| l' a. si pone alcuni interrogativi sui diritti fondamentali. in
particolare si chiede se il problema del fondamento di tali diritti
si possa considerare risolto essendo essi positivizzati dal
legislatore costituente e da quello internazionale e se si ponga il
problema di un' eventuale loro limitazione da parte di quegli stessi
legislatori. altro problema e' se sia la legge scritta a prevalere, o
se invece non prevalgano i diritti che, essendo naturali, sarebbero
superiori a qualunque norma positiva. i giuristi delle tendenze piu'
varie giungono ben presto ad affermare la priorita' della norma,
statale o sociale che sia, e a costruire il diritto soggettivo come
una semplice articolazione di quello oggettivo. una vasta corrente
filosofica giunge invece persino a negare la priorita' morale dei
diritti fondamentali. si va profilando tuttavia tra i filosofi la
tendenza di sostituire il primato del diritto soggettivo sulla legge,
nel senso di affermare la piu' ampia liberta' dell' individuo di
soddisfare qualunque suo desiderio considerando come valore supremo
l' espandersi e l' affermarsi, libero e totale, dell' individualita'.
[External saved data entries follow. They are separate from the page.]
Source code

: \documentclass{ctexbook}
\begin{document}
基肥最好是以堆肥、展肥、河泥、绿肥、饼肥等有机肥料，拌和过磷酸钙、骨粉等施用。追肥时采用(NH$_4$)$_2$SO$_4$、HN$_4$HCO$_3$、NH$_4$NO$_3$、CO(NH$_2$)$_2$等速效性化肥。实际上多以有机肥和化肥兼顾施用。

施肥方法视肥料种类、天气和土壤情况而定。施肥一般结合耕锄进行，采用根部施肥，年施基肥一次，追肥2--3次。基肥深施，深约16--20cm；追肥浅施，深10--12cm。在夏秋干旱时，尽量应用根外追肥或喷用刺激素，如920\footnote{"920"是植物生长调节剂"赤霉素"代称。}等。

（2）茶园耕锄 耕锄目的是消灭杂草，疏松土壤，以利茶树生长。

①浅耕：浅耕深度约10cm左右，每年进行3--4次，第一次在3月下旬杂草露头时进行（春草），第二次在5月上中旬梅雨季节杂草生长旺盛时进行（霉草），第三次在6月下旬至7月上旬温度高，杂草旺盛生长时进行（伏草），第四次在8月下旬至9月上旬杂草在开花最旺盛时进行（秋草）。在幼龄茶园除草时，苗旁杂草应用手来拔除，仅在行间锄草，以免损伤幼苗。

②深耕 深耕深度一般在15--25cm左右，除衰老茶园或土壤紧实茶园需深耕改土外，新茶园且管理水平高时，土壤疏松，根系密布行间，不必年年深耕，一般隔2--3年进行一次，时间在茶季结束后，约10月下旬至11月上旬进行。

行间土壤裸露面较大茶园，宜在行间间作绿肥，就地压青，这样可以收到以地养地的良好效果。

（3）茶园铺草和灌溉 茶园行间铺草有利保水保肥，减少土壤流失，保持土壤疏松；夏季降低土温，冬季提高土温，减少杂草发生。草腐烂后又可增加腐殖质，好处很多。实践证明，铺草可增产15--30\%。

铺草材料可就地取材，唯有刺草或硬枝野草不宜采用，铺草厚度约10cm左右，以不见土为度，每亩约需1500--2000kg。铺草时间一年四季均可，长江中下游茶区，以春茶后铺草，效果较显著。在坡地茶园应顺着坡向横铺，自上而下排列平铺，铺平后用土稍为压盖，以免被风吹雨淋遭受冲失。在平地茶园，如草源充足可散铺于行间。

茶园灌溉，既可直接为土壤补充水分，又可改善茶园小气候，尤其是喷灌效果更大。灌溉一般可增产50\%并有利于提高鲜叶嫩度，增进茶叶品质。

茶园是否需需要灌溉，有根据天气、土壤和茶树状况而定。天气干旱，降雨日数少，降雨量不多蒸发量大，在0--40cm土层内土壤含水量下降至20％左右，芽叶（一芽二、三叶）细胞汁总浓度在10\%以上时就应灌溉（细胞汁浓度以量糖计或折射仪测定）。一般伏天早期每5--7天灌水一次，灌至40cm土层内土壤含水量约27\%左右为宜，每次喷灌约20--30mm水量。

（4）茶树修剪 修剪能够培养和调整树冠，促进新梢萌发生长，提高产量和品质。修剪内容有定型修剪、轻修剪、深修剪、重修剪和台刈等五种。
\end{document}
questa corrente trae origine dall' individualismo romantico ed e'
espressa oggi dai movimenti per i c.d. diritti civili, ma ha la sua
formulazione piu' coerente nella filosofia di nietzsche. i giuristi
da parte loro, ignorando qualunque norma non positiva, hanno
praticamente avallato questo indirizzo volontaristico della filosofia
moderna. il problema e' a questo punto quello di trovare dei limiti
al diritto. l' a. si propone di trovare un limite interno alla
struttura del diritto, e lo trova nella simmetricita' specifica del
diritto soggettivo, per cui ad esso corrisponde un obbligo nell'
altro in quanto l' altro riconosce il diritto, uscendo cosi' dalla
simmetricita' generica del rapporto dominio soggezione. i presupposti
di tale concezione sono: la parita' ontologica degli esseri in
relazione; l' impossibilita' di avere soli diritti lasciando agli
altri soli doveri perche' cio' porrebbe l' uomo fuori del suo ordine
ontologico, rendendolo simile a dio; infine l' applicazione del
precedente presupposto anche al rapporto societa' individuo, in
quanto la societa' non e' che un modo dell' essere uomo.